From the entries below, gather every line containing the string "following".

- _Data section_
= = = =

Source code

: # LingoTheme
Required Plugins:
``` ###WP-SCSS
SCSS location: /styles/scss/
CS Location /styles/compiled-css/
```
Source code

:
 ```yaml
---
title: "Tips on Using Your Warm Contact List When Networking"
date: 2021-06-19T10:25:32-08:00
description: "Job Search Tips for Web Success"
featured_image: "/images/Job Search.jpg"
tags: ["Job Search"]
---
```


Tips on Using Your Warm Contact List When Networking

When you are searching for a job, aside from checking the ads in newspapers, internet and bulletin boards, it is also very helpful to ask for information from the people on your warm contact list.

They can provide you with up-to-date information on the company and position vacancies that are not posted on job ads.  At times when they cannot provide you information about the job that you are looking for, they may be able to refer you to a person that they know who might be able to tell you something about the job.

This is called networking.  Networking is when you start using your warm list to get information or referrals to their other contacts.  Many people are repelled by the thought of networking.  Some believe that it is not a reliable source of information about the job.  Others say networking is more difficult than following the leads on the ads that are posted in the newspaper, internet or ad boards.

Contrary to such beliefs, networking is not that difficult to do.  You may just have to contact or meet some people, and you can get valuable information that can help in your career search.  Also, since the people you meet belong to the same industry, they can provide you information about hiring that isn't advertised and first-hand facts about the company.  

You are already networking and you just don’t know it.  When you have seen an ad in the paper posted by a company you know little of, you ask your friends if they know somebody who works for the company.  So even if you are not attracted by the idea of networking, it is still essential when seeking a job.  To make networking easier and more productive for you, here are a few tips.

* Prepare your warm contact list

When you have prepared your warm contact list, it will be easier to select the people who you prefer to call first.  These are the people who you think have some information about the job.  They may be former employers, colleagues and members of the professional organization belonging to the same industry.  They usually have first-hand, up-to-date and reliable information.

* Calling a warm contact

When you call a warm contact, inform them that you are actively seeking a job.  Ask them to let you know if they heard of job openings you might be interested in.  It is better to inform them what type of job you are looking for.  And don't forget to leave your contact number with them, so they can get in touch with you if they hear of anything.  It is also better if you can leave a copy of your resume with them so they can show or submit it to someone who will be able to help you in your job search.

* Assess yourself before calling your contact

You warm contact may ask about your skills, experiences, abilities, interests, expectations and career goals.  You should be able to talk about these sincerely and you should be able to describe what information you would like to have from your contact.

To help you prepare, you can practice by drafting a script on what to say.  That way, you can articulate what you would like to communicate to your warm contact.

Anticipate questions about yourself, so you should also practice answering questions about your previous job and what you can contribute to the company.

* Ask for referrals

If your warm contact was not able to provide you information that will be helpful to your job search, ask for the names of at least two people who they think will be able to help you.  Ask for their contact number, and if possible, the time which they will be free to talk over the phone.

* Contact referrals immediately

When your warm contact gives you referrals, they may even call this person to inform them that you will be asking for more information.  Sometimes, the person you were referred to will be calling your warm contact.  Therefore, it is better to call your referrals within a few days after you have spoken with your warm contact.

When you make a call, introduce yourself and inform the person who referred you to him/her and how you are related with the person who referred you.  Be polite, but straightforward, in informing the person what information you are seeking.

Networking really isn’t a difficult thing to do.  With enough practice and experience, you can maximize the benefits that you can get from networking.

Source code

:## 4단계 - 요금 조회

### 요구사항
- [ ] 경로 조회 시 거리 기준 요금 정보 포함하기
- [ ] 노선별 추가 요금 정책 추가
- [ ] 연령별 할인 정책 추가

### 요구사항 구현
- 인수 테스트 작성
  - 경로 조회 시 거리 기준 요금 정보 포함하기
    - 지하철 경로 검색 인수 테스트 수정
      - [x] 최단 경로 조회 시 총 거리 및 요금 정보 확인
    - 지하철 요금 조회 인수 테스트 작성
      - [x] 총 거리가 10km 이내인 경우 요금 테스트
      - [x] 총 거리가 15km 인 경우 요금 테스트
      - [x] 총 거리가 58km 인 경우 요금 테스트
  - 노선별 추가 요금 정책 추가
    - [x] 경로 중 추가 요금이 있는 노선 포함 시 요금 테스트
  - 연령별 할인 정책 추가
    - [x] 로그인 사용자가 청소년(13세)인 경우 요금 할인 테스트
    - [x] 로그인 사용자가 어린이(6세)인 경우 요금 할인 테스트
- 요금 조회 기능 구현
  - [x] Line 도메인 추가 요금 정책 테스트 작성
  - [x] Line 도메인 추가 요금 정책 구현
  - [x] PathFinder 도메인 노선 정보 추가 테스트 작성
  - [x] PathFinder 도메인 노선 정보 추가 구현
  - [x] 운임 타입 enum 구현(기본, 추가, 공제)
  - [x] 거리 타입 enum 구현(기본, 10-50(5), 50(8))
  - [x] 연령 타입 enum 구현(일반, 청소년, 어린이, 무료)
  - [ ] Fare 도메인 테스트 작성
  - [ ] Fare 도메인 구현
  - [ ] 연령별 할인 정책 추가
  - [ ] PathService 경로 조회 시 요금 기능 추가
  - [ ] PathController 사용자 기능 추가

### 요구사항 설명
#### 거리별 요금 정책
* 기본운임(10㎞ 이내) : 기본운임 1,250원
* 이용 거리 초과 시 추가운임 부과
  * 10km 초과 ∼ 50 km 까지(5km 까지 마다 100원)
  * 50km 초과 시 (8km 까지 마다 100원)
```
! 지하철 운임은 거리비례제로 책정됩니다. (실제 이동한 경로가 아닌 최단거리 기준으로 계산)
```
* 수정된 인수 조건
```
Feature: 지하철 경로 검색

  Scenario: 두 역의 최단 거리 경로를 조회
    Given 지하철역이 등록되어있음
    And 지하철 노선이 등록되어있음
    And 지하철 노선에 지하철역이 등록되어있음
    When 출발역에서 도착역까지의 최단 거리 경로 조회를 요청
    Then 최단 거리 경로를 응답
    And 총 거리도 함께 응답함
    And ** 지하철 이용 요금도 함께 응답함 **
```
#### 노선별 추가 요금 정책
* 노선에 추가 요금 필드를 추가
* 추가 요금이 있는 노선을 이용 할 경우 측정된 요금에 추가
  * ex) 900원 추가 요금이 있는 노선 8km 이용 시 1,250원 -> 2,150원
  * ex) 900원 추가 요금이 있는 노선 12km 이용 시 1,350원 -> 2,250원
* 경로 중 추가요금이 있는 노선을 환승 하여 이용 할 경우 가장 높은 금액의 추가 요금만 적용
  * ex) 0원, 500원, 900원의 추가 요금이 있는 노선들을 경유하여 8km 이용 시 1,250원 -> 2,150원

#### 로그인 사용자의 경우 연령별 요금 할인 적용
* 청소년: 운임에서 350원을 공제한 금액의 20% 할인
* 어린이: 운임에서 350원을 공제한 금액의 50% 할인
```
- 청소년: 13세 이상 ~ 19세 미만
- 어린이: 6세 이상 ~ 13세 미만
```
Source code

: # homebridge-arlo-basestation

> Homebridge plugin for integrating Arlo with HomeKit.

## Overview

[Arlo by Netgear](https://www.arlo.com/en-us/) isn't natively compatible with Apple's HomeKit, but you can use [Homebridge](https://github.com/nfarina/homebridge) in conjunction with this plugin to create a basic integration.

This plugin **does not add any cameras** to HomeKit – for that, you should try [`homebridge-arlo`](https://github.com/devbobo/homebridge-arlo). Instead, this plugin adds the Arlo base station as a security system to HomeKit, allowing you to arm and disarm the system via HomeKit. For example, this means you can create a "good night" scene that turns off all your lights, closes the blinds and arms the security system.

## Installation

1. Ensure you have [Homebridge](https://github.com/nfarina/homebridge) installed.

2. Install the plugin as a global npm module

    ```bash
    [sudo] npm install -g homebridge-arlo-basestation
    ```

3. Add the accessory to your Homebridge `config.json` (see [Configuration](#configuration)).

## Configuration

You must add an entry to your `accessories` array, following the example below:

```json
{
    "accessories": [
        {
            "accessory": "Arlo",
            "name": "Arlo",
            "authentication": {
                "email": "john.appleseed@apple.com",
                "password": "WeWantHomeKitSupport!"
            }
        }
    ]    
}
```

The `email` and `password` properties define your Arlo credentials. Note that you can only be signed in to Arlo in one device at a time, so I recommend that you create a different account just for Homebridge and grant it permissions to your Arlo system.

= = = =

- _Reply_
This is called networking.  Networking is when you start using your warm list to get information or referrals to their other contacts.  Many people are repelled by the thought of networking.  Some believe that it is not a reliable source of information about the job.  Others say networking is more difficult than following the leads on the ads that are posted in the newspaper, internet or ad boards.
You must add an entry to your `accessories` array, following the example below:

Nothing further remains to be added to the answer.